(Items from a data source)
◆ ◆ ◆ ◆ ◆

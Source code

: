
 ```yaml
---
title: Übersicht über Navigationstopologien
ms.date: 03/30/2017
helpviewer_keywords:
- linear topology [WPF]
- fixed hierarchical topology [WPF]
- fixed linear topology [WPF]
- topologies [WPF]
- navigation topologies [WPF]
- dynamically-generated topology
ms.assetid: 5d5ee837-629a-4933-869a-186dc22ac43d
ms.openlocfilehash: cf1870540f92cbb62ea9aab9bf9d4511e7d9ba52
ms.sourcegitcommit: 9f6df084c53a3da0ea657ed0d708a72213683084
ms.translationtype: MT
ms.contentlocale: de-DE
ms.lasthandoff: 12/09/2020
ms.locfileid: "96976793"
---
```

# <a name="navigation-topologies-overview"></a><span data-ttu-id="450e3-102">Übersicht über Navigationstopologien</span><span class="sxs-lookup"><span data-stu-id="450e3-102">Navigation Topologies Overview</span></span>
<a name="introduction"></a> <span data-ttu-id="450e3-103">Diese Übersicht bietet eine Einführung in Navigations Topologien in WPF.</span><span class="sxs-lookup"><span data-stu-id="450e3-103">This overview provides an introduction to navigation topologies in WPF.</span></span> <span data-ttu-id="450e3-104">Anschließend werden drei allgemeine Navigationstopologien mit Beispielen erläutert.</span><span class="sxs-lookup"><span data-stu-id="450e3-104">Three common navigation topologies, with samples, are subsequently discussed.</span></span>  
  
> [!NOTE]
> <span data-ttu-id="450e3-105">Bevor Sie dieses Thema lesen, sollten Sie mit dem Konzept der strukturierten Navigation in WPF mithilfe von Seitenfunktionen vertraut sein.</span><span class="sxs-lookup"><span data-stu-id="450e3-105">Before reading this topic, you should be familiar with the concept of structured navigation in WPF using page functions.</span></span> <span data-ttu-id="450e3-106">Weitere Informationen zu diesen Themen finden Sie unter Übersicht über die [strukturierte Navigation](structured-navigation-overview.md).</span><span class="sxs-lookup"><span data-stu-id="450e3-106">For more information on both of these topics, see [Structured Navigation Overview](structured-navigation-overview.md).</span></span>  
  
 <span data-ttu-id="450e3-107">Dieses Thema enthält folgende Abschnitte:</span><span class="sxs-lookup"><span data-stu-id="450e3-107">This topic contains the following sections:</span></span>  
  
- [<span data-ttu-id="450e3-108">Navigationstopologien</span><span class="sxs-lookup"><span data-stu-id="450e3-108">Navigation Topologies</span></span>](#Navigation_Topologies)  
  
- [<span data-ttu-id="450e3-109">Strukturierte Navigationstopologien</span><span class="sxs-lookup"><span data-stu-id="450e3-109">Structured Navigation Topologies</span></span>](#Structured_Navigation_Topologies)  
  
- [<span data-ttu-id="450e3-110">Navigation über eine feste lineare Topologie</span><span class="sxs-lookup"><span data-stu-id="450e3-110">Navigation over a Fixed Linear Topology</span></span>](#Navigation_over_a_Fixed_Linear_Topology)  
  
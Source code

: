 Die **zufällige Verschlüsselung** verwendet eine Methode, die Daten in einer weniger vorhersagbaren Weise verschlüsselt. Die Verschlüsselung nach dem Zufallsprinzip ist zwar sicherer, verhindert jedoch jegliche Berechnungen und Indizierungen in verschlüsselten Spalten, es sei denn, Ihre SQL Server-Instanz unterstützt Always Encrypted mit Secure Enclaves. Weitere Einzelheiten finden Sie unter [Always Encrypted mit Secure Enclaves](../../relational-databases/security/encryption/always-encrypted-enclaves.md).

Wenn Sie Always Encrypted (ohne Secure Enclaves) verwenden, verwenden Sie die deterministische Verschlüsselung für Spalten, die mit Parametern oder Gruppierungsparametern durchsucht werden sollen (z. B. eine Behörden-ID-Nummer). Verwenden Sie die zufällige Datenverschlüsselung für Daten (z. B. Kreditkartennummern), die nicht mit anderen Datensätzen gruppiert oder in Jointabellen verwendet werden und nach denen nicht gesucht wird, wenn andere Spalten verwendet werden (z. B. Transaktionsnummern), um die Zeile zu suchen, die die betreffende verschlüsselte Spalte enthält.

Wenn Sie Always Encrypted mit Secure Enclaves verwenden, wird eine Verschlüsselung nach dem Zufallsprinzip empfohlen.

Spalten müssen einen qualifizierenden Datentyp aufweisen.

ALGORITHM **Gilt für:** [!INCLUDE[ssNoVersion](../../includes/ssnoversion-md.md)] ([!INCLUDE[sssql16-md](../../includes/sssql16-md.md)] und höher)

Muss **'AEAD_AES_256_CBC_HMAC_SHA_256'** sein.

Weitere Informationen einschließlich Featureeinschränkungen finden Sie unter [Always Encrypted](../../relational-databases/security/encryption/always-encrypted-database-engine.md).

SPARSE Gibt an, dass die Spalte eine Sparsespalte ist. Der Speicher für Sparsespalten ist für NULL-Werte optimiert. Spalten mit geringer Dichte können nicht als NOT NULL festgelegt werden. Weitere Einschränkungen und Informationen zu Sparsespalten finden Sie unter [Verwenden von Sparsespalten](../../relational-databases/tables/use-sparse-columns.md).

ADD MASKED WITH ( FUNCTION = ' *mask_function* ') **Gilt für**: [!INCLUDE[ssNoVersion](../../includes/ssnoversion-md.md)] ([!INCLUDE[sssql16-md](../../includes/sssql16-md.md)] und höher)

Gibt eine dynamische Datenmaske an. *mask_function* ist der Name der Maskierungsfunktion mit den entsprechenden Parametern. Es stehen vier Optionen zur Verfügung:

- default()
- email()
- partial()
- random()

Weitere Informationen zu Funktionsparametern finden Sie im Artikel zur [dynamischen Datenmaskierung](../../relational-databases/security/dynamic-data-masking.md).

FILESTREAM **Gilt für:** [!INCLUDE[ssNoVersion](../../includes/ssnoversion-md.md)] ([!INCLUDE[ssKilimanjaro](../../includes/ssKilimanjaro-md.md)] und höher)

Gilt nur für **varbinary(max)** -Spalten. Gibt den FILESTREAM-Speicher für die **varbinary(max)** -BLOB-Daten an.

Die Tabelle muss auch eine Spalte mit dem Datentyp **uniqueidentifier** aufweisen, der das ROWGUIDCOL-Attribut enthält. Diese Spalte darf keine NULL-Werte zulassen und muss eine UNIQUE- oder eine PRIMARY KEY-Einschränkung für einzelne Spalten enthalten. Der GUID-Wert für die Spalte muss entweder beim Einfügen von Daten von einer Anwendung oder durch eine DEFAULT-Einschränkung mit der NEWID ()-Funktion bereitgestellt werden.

◆ ◆ ◆ ◆ ◆

§ **PROBLEM DESCRIPTION**: One number is the whole answer: how many lines in the records contain "Gibt".

§ **RESPONSE**: 3